#### [Data supplied]
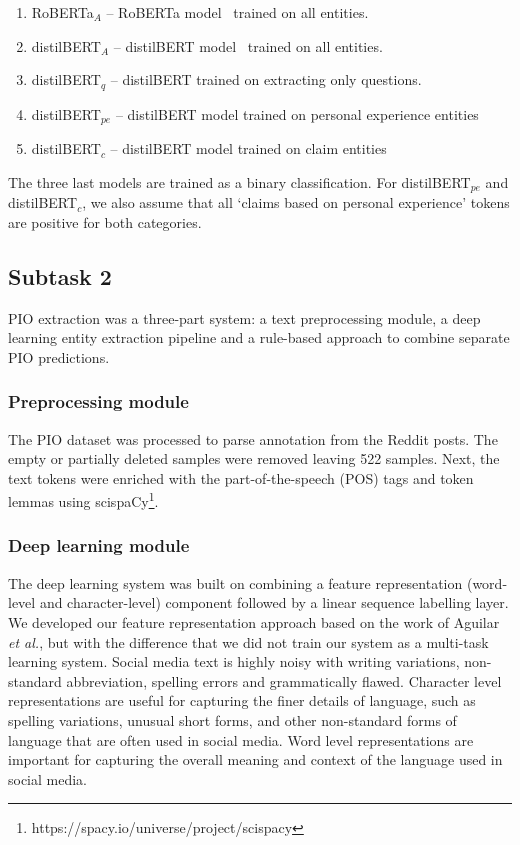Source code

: \documentclass[11pt]{article}
\begin{document}
\begin{enumerate}
\item RoBERTa$_A$ -- RoBERTa model~\cite{Liu2019RoBERTaAR} trained on all entities. %
\item distilBERT$_A$ -- distilBERT model~\cite{Sanh2019DistilBERTAD} trained on all entities.  %
\item  distilBERT$_q$ --  distilBERT trained on extracting only questions. %
\item distilBERT$_{pe}$ -- distilBERT model trained on personal experience entities %
\item distilBERT$_c$ -- distilBERT model trained on claim entities %
\end{enumerate}

The three last models are trained as a binary classification. 
For distilBERT$_{pe}$ and distilBERT$_c$, we also assume that all `claims based on personal experience’ tokens are positive for both categories.


%
%
%
\subsection{Subtask 2}
\label{system:task2}
%
PIO extraction was a three-part system: a text preprocessing module, a deep learning entity extraction pipeline and a rule-based approach to combine separate PIO predictions.
%
%
%
\subsubsection{Preprocessing module}
%
The PIO dataset was processed to parse annotation from the Reddit posts.
The empty or partially deleted samples were removed leaving 522 samples.
Next, the text tokens were enriched with the part-of-the-speech (POS) tags and token lemmas using scispaCy\footnote{https://spacy.io/universe/project/scispacy}.
%
%
%
\subsubsection{Deep learning module}
%
The deep learning system was built on combining a feature representation (word-level and character-level) component followed by a linear sequence labelling layer.
We developed our feature representation approach based on the work of Aguilar \textit{et al.}, but with the difference that we did not train our system as a multi-task learning system.
Social media text is highly noisy with writing variations, non-standard abbreviation, spelling errors and grammatically flawed.
Character level representations are useful for capturing the finer details of language, such as spelling variations, unusual short forms, and other non-standard forms of language that are often used in social media. 
Word level representations are important for capturing the overall meaning and context of the language used in social media. 
%
%
%
\end{document}
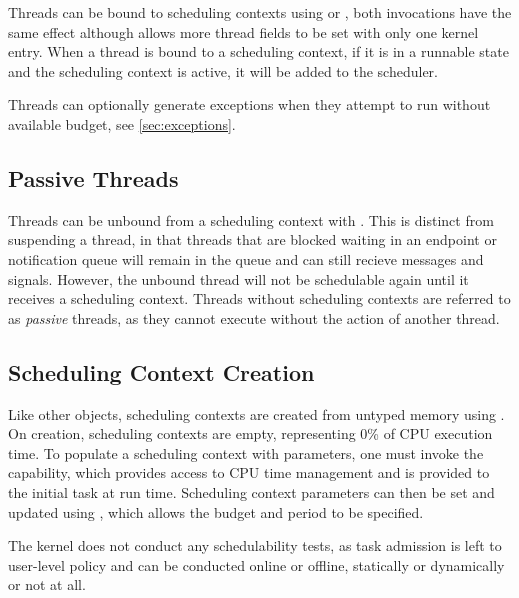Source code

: Threads can be bound to scheduling contexts using  or
, both invocations have the same effect although  allows more thread fields to be set with only one kernel entry.
When a thread is bound to a scheduling context, if it is in a runnable state and the scheduling context is active, it will be added to the scheduler.

Threads can optionally generate exceptions when they attempt to run without available budget, see \autoref{sec:exceptions}.

\subsection{Passive Threads}
\label{sec:passive}

Threads can be unbound from a scheduling context with .
This is distinct from suspending a thread, in that threads that are blocked waiting in an endpoint or notification queue will remain
in the queue and can still recieve messages and signals.
However, the unbound thread will not be schedulable again until it receives a scheduling context.
Threads without scheduling contexts are referred to as \emph{passive} threads, as they cannot execute without the action of another thread.

\subsection{Scheduling Context Creation}
\label{sec:sc_creation}

Like other objects, scheduling contexts are created from untyped memory using .
On creation, scheduling contexts are empty, representing 0\% of CPU execution time.
To populate a scheduling context with parameters, one must invoke the  capability, which provides access to CPU time management and is provided to the initial task at run time.
Scheduling context parameters can then be set and updated using , which allows the budget and period to be specified.

The kernel does not conduct any schedulability tests, as task admission is left to user-level policy and can be conducted online or offline, statically or dynamically or not at all.

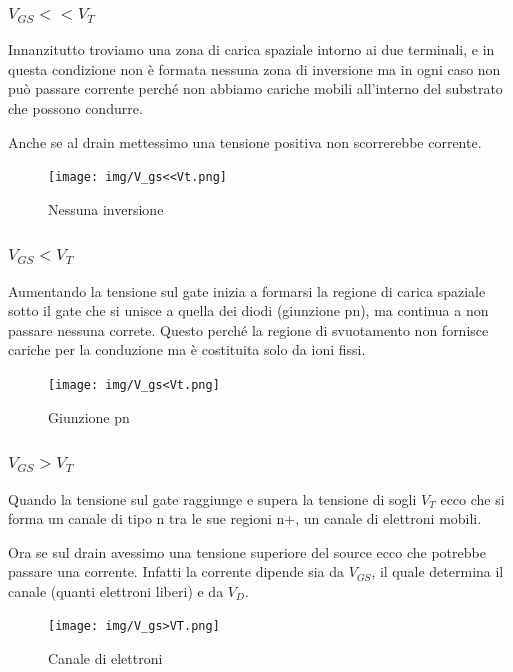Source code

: \subsubsection{$V_{GS} << V_T$}

Innanzitutto troviamo una zona di carica spaziale intorno ai due terminali, e in questa condizione non è formata nessuna zona di inversione ma in ogni caso non può passare corrente perché non abbiamo cariche mobili all'interno del substrato che possono condurre.

Anche se al drain mettessimo una tensione positiva non scorrerebbe corrente.

\begin{figure}[htbp]
    \centering
    \texttt{[image: img/V\_gs<<Vt.png]}
    \caption{Nessuna inversione}
    
\end{figure}

\subsubsection{$V_{GS} < V_T$}

Aumentando la tensione sul gate inizia a formarsi la regione di carica spaziale sotto il gate che si unisce a quella dei diodi (giunzione pn), ma continua a non passare nessuna correte. Questo perché la regione di svuotamento non fornisce cariche per la conduzione ma è costituita solo da ioni fissi.



\begin{figure}[htbp]
    \centering
    \texttt{[image: img/V\_gs<Vt.png]}
    \caption{Giunzione pn}
    
\end{figure}

\subsubsection{$V_{GS} > V_T$}
Quando la tensione sul gate raggiunge e supera la tensione di sogli $V_T$ ecco che si forma un canale di tipo n tra le sue regioni n+, un canale di elettroni mobili.

Ora se sul drain avessimo una tensione superiore del source ecco che potrebbe passare una corrente. Infatti la corrente dipende sia da $V_{GS}$, il quale determina il canale (quanti elettroni liberi) e da $V_D$.

\begin{figure}[htbp]
    \centering
    \texttt{[image: img/V\_gs>VT.png]}
    \caption{Canale di elettroni}    
\end{figure}

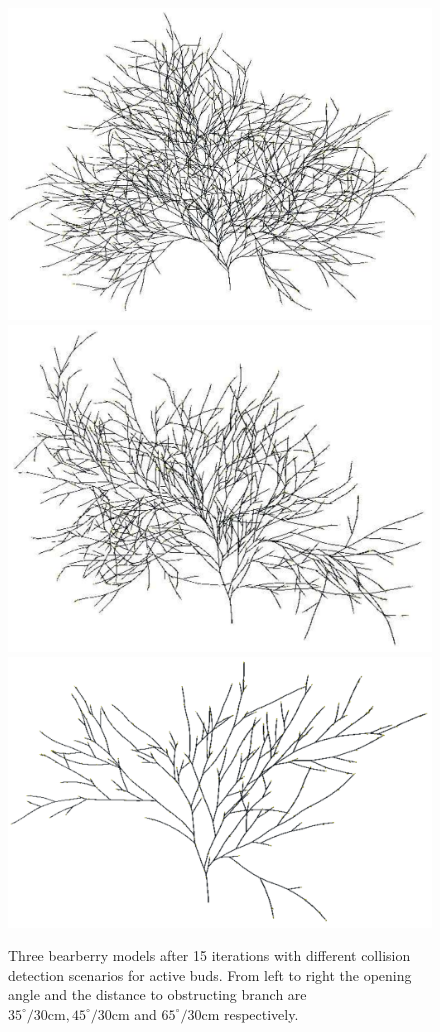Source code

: \begin{figure}
\includegraphics[scale=0.15]{auvaursi-sandpit-15-35d-30cm}
\includegraphics[scale=0.15]{auvaursi-sandpit-15-45d-30cm}
\includegraphics[scale=0.15]{auvaursi-sandpit-15-65d-30cm}    
\caption{Three bearberry models after 15 iterations with different 
  collision detection  scenarios for active  buds. From left  to right
  the  opening  angle  and  the  distance to  obstructing  branch  are
  $35^{\circ}/30\mathrm{cm},       45^{\circ}/30\mathrm{cm}$       and
  $65^{\circ}/30\mathrm{cm}$ respectively.}\label{fig:a-uva-ursi}
\end{figure}

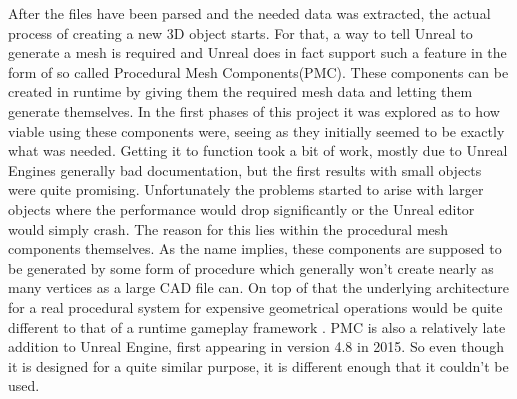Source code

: After the files have been parsed and the needed data was extracted, the actual process of creating a new 3D object starts. For that, a way to tell Unreal to generate a mesh is required and Unreal does in fact support such a feature in the form of so called Procedural Mesh Components(PMC). These components can be created in runtime by giving them the required mesh data and letting them generate themselves. In the first phases of this project it was explored as to how viable using these components were, seeing as they initially seemed to be exactly what was needed. Getting it to function took a bit of work, mostly due to Unreal Engines generally bad documentation, but the first results with small objects were quite promising. Unfortunately the problems started to arise with larger objects where the performance would drop significantly or the Unreal editor would simply crash. The reason for this lies within the procedural mesh components themselves. As the name implies, these components are supposed to be generated by some form of procedure which generally won't create nearly as many vertices as a large CAD file can. On top of that the underlying architecture for a real procedural system for expensive geometrical operations would be quite different to that of a runtime gameplay framework \cite{}. PMC is also a relatively late addition to Unreal Engine, first appearing in version 4.8 in 2015. So even though it is designed for a quite similar purpose, it is different enough that it couldn't be used.\\

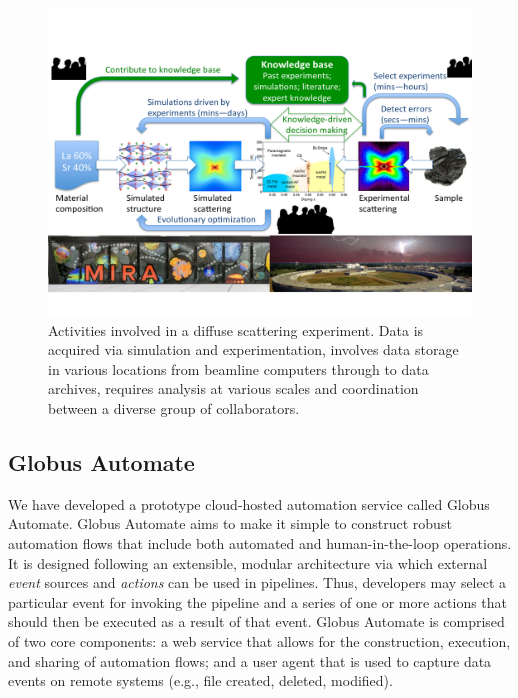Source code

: \documentclass{aip-cp}
\newcommand\kyle[1]{}
\newcommand\kyle[1]{{\color{purple}[Kyle: #1]}}
\begin{document}
\begin{figure}[h]
  \centerline{\includegraphics[width=6in,trim=0 2.6in 0 1.5in,clip]{Figs/diffuse.png}}
  \caption{Activities involved in a diffuse scattering experiment. Data is acquired
   via simulation and experimentation, involves data storage in various locations
from beamline computers through to data archives, requires analysis at various scales
and coordination between a diverse group of collaborators. 
\label{fig:diffuse}}
\end{figure}

\subsection{Globus Automate}

\kyle{I'm not sure on page limits so I tried to keep this brief. We can go deeper
into the event and action interfaces if needed.}

We have developed a prototype cloud-hosted automation service called Globus Automate. 
Globus Automate aims to make it simple to construct robust automation flows
that include both automated and human-in-the-loop operations. 
It is designed following an extensible, modular architecture via which external
\emph{event} sources and \emph{actions} can be used in pipelines. 
Thus, developers may select a particular event for invoking the pipeline
and a series of one or more actions that should then be executed as 
a result of that event.
Globus Automate is comprised of two core components: a web service
that allows for the construction, execution, and sharing of automation
flows; and a user agent that is used to capture data events on remote systems
(e.g., file created, deleted, modified). 
\end{document}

#### [Your assignment]
In the entries above, find each line with the string "capturing" and copy it.

#### [Solved exercise]
Character level representations are useful for capturing the finer details of language, such as spelling variations, unusual short forms, and other non-standard forms of language that are often used in social media. 
Word level representations are important for capturing the overall meaning and context of the language used in social media. 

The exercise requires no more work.